**WHAT IS EXPECTED:** Each line that contains the word "mapping" counts once; give the total for the records below and nothing else.

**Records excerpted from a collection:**
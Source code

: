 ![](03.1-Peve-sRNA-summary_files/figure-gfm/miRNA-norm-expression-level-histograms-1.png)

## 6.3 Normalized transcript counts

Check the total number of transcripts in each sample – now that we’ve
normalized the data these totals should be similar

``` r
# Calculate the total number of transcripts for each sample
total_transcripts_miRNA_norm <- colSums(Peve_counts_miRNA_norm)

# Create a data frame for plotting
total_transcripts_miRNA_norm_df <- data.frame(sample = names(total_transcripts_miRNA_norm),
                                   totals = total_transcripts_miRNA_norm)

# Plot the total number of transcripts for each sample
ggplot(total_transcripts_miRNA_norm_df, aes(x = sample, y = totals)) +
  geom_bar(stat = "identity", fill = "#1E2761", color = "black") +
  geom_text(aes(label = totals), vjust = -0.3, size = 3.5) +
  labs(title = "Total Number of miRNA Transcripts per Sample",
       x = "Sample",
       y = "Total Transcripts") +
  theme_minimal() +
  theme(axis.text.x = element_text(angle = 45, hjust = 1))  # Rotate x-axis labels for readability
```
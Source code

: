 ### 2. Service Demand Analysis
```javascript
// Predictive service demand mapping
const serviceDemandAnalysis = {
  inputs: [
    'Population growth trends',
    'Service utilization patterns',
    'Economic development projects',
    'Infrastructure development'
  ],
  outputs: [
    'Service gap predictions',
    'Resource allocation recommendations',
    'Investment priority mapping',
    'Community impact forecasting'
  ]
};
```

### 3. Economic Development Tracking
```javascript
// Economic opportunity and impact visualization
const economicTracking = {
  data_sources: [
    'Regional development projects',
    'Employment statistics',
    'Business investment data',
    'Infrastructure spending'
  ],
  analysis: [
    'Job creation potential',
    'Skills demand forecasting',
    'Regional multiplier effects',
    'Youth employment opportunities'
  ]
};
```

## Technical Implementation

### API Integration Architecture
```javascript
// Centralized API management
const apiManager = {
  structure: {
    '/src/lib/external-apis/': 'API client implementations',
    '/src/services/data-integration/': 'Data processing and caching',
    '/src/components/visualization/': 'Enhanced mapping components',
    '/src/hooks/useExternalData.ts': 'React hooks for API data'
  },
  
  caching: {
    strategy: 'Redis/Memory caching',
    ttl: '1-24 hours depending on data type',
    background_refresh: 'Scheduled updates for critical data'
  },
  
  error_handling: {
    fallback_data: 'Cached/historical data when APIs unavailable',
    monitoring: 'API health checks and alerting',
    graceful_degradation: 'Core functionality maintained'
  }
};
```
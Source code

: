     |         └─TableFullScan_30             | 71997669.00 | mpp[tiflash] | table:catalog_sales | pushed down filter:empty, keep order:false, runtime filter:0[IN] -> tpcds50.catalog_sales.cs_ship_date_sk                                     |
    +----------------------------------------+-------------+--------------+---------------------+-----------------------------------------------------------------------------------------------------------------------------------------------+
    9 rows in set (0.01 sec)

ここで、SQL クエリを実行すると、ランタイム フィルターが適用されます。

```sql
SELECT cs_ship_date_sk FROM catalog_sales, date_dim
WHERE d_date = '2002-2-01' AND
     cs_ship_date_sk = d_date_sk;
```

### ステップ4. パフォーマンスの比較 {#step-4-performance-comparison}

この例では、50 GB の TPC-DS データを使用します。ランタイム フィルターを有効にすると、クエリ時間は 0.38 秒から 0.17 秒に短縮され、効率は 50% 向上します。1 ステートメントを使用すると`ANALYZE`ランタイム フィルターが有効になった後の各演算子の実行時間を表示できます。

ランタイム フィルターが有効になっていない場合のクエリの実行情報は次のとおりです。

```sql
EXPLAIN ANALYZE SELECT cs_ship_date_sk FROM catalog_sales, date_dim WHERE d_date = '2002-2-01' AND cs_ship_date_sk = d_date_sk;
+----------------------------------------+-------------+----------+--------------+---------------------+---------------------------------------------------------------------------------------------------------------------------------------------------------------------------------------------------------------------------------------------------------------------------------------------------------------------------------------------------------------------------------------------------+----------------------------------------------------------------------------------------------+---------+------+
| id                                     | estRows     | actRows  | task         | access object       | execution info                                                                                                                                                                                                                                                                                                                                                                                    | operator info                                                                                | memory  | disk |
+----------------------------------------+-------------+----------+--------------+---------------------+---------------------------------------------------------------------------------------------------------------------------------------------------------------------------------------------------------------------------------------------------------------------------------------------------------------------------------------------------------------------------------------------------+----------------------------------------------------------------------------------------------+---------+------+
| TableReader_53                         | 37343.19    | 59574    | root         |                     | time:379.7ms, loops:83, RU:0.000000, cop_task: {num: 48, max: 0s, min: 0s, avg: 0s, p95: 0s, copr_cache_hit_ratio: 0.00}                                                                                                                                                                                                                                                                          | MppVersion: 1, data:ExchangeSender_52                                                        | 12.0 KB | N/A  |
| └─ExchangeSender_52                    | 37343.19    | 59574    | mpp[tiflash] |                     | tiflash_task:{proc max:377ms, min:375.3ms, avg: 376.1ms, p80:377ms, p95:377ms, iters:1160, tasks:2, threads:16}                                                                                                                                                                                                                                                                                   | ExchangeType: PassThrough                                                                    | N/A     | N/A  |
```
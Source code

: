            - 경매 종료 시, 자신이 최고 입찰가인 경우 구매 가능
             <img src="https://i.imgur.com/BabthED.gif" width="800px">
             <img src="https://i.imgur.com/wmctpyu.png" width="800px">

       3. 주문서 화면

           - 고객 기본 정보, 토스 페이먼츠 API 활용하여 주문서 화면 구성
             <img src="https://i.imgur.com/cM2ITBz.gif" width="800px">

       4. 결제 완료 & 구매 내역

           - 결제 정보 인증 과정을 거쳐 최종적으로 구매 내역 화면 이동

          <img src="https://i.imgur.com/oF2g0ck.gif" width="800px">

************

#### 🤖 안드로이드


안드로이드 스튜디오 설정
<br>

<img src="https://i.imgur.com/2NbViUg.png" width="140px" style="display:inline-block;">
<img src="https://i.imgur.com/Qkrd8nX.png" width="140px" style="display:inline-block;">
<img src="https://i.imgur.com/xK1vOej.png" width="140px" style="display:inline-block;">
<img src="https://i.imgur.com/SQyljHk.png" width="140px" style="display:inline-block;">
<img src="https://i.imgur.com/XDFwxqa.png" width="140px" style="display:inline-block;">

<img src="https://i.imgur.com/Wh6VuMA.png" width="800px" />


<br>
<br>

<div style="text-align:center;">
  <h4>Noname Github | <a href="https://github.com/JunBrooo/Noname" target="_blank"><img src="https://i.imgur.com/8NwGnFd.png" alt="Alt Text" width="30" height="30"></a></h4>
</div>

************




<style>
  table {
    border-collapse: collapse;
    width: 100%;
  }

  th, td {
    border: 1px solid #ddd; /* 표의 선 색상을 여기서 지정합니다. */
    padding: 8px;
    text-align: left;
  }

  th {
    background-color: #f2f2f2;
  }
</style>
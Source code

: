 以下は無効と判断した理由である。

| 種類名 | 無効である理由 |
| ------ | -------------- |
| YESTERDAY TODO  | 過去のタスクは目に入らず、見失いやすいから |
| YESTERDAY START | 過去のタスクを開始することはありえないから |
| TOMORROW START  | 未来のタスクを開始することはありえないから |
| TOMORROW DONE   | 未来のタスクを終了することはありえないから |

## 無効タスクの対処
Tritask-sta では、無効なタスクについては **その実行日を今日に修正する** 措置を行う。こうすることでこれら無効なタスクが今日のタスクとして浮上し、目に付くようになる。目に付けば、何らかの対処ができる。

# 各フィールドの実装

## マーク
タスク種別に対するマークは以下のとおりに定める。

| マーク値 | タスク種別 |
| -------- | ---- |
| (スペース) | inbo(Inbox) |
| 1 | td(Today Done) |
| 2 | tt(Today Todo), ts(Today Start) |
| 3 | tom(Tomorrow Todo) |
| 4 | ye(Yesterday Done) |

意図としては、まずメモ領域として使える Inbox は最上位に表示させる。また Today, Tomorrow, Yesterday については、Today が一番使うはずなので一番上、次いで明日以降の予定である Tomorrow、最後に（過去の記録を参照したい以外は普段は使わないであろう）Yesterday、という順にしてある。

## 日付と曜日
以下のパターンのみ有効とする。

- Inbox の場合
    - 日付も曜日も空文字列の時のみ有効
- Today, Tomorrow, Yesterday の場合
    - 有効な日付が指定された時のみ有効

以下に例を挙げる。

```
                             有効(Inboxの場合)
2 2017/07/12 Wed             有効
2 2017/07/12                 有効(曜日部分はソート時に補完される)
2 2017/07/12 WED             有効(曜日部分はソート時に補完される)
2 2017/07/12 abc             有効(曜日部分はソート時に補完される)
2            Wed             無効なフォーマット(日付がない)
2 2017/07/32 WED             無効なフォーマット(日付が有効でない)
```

**SOLUTION FOR THIS PROBLEM:** 3